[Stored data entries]
=== Begin Enclosure ===

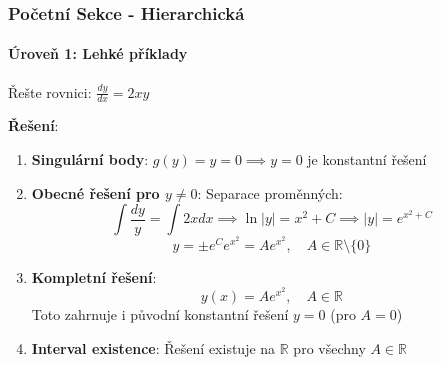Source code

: \subsubsection{Početní Sekce - Hierarchická}
\label{subsubsec:pocetni-sekce}

\paragraph*{Úroveň 1: Lehké příklady}

\begin{example}
    Řešte rovnici: $\frac{dy}{dx} = 2xy$
    
    \vspace{0.3\baselineskip}
    
    \textbf{Řešení}: 
    \begin{enumerate}
    \item \textbf{Singulární body}: $g(y) = y = 0 \implies y = 0$ je konstantní řešení
    
    \item \textbf{Obecné řešení pro $y \neq 0$}: Separace proměnných:
    \[
    \int \frac{dy}{y} = \int 2x  dx \implies \ln|y| = x^2 + C \implies |y| = e^{x^2 + C}
    \]
    \[
    y = \pm e^C e^{x^2} = Ae^{x^2}, \quad A \in \mathbb{R}\setminus\{0\}
    \]
    
    \item \textbf{Kompletní řešení}: 
    \[
    y(x) = Ae^{x^2}, \quad A \in \mathbb{R}
    \]
    Toto zahrnuje i původní konstantní řešení $y = 0$ (pro $A = 0$)
    
    \item \textbf{Interval existence}: Řešení existuje na $\mathbb{R}$ pro všechny $A \in \mathbb{R}$
    \end{enumerate}
    \end{example}

\vspace{0.6\baselineskip}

=== End Enclosure ===

__YOUR TASK__. Return the records exactly. Don't carry the pictures over.

__SOLUTION BELOW__.
Source code

: \subsubsection{Početní Sekce - Hierarchická}
\label{subsubsec:pocetni-sekce}

\paragraph*{Úroveň 1: Lehké příklady}

\begin{example}
    Řešte rovnici: $\frac{dy}{dx} = 2xy$
    
    \vspace{0.3\baselineskip}
    
    \textbf{Řešení}: 
    \begin{enumerate}
    \item \textbf{Singulární body}: $g(y) = y = 0 \implies y = 0$ je konstantní řešení
    
    \item \textbf{Obecné řešení pro $y \neq 0$}: Separace proměnných:
    \[
    \int \frac{dy}{y} = \int 2x  dx \implies \ln|y| = x^2 + C \implies |y| = e^{x^2 + C}
    \]
    \[
    y = \pm e^C e^{x^2} = Ae^{x^2}, \quad A \in \mathbb{R}\setminus\{0\}
    \]
    
    \item \textbf{Kompletní řešení}: 
    \[
    y(x) = Ae^{x^2}, \quad A \in \mathbb{R}
    \]
    Toto zahrnuje i původní konstantní řešení $y = 0$ (pro $A = 0$)
    
    \item \textbf{Interval existence}: Řešení existuje na $\mathbb{R}$ pro všechny $A \in \mathbb{R}$
    \end{enumerate}
    \end{example}

\vspace{0.6\baselineskip}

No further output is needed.